43 Why is my language not clear to you?
I've quoted this before, but someone once said, "The biggest problem with communication is the illusion that it has occurred." The bible is full of abstract words like; grace, sin, salvation, repentance, law, justice, etc. I notice people have a way of attaching their own understanding to words like these, and then do not realize when talking to others who are using the same words - yet attaching their own different understanding to the words - they are experiencing a very real communication breakdown. They cannot understand one anothers speech, as it were.
Interestingly, the name "Babylon" isn't really in the manuscripts of the bible, it is an English use of a different cultural name for the same locale: much as though "Egypt" is actually called "Mitzraim" in the Hebrew. But the word "Babylon" is what the translators chose to put in the place of the Hebrew word "Babel". So when we read of the "king of Babylon" in the English, it is really "king of Babel": the translators seem to have felt putting the common English name "Babylon" in place of "Babel" would spare English readers a bit of understanding, since they would be more familiar with the locale by the name "Babylon" - much in the same way they changed "Mitzraim" to "Egypt" since English redears would read of the children of Israel departing Mitzraim and may not understand where this was, and so changing it to "Egypt" allows the English reader more readily understand what country was being departed.
But, in the case of "Babylon", I feel a great disservice has been done, in that the reader now fails to understand the tie into the city and tower of Genesis 11, the beginning of the "Babel" and doesn't realize that the biblical "Babylon" is one and the same as "Babel"
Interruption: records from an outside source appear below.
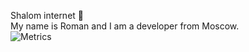 Shalom internet :wave:  
My name is Roman and I am a developer from Moscow.  
![Metrics](https://metrics.lecoq.io/oqo0?template=classic&base.header=0&base.community=0&base.metadata=0&skyline=1&skyline.year=current-year&skyline.frames=60&skyline.quality=0.5&skyline.compatibility=false&config.timezone=Europe%2FMoscow)
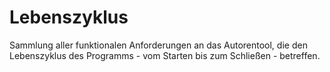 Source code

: # Lebenszyklus

Sammlung aller funktionalen Anforderungen an das Autorentool, die den Lebenszyklus des Programms - vom Starten bis zum Schließen - betreffen. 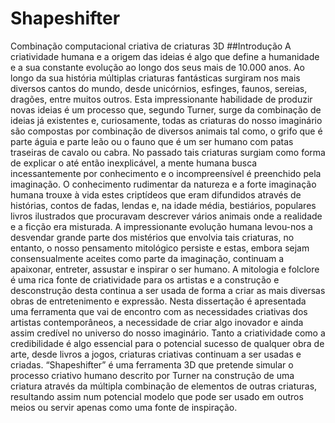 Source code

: # Shapeshifter
Combinação computacional criativa de criaturas 3D
##Introdução
A criatividade humana e a origem das ideias é algo que define a humanidade e a sua constante evolução ao longo dos seus mais de 10.000 anos. Ao longo da sua história múltiplas criaturas fantásticas surgiram nos mais diversos cantos do mundo, desde unicórnios, esfinges, faunos, sereias, dragões, entre muitos outros.
Esta impressionante habilidade de produzir novas ideias é um processo que, segundo Turner, surge da combinação de ideias já existentes e, curiosamente, todas as criaturas do nosso imaginário são compostas por combinação de diversos animais tal como, o grifo que é parte águia e parte leão ou o fauno que é um ser humano com patas traseiras de cavalo ou cabra.
No passado tais criaturas surgiam como forma de explicar o até então inexplicável, a mente humana busca incessantemente por conhecimento e o incompreensível é preenchido pela imaginação. O conhecimento rudimentar da natureza e a forte imaginação humana trouxe à vida estes criptídeos que eram difundidos através de histórias, contos de fadas, lendas e, na idade média, bestiários, populares livros ilustrados que procuravam descrever vários animais onde a realidade e a ficção era misturada.
A impressionante evolução humana levou-nos a desvendar grande parte dos mistérios que envolvia tais criaturas, no entanto, o nosso pensamento mitológico persiste e estas, embora sejam consensualmente aceites como parte da imaginação, continuam a apaixonar, entreter, assustar e inspirar o ser humano.
A mitologia e folclore é uma rica fonte de criatividade para os artistas e a construção e desconstrução desta continua a ser usada de forma a criar as mais diversas obras de entretenimento e expressão.
Nesta dissertação é apresentada uma ferramenta que vai de encontro com as necessidades criativas dos artistas contemporâneos, a necessidade de criar algo inovador e ainda assim credível no universo do nosso imaginário. Tanto a criatividade como a credibilidade é algo essencial para o potencial sucesso de qualquer obra de arte, desde livros a jogos, criaturas criativas continuam a ser usadas e criadas. “Shapeshifter” é uma ferramenta 3D que pretende simular o processo criativo humano descrito por Turner na construção de uma criatura através da múltipla combinação de elementos de outras criaturas, resultando assim num potencial modelo que pode ser usado em outros meios ou servir apenas como uma fonte de inspiração.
The word "Babel" of course means "confusion" because it was at Babel that the languages of men were "confused" and "they could not understand one another's speech"; and when we see the name "king of Babel" it literally translates to "king of confusion"; and when we get to "Great Babylon" in the Revelation, it literally translates "Great Confusion"; carrying with it through the reason of that given at Genesis 11 for the name of the kingdom.
Genesis 11:9
Likewise, I don't think it is a coincidence that this same "confusion of language" is very present to a great degree in the churches, as they have all adopted their own understanding of the words, and now we come to a place where they "cannot understand one anothers speech" as alluded to by Jesus in the quoted verse. A great communication breakdown.